Stored data:
-*-*-

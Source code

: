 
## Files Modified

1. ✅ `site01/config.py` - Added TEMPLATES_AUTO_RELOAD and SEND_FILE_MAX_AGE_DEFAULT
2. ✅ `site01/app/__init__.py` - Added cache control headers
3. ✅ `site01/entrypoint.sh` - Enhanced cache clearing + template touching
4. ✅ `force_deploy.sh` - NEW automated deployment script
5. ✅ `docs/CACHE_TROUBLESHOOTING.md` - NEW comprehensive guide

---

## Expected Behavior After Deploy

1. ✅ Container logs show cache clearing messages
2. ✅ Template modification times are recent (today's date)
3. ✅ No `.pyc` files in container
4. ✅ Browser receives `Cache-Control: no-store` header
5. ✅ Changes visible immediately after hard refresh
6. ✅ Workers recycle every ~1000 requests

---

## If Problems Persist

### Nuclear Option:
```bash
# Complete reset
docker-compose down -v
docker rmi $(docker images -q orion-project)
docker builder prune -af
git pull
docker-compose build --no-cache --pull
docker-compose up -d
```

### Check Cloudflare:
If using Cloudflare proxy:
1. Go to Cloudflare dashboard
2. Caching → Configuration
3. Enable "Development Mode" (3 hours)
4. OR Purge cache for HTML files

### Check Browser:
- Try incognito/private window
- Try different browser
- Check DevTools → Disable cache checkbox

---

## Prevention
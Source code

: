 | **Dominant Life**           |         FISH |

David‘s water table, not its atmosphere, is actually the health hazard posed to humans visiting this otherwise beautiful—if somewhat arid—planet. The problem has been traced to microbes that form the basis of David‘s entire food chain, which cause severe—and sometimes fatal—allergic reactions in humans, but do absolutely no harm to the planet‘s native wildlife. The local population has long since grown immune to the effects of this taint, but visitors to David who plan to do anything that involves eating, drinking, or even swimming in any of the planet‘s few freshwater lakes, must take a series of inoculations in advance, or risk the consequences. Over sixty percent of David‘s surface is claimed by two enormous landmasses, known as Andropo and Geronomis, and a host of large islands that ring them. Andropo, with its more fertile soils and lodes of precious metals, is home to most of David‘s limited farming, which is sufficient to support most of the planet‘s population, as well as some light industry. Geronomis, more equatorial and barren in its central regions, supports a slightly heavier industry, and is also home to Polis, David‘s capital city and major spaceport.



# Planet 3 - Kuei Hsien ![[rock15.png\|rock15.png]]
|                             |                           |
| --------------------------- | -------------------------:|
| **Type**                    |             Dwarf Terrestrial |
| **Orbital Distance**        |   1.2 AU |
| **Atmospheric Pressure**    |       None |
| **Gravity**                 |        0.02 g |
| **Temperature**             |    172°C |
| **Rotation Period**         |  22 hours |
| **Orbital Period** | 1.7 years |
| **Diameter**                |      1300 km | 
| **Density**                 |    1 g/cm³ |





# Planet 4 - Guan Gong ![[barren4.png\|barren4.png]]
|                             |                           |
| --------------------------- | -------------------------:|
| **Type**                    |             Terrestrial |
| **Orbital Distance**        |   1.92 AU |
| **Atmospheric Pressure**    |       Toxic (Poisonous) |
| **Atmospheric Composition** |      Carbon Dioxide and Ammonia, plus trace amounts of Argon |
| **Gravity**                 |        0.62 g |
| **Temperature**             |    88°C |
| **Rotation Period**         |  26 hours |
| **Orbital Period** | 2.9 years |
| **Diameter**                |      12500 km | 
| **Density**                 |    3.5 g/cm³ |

-*-*-

- **Exercise**: Print the lines above, unchanged, from the start of the records to the line with "1. Go to Cloudflare dashboard", including that final line.

- **The completed task**:
Source code

: 
## Files Modified

1. ✅ `site01/config.py` - Added TEMPLATES_AUTO_RELOAD and SEND_FILE_MAX_AGE_DEFAULT
2. ✅ `site01/app/__init__.py` - Added cache control headers
3. ✅ `site01/entrypoint.sh` - Enhanced cache clearing + template touching
4. ✅ `force_deploy.sh` - NEW automated deployment script
5. ✅ `docs/CACHE_TROUBLESHOOTING.md` - NEW comprehensive guide

---

## Expected Behavior After Deploy

1. ✅ Container logs show cache clearing messages
2. ✅ Template modification times are recent (today's date)
3. ✅ No `.pyc` files in container
4. ✅ Browser receives `Cache-Control: no-store` header
5. ✅ Changes visible immediately after hard refresh
6. ✅ Workers recycle every ~1000 requests

---

## If Problems Persist

### Nuclear Option:
```bash
# Complete reset
docker-compose down -v
docker rmi $(docker images -q orion-project)
docker builder prune -af
git pull
docker-compose build --no-cache --pull
docker-compose up -d
```

### Check Cloudflare:
If using Cloudflare proxy:
1. Go to Cloudflare dashboard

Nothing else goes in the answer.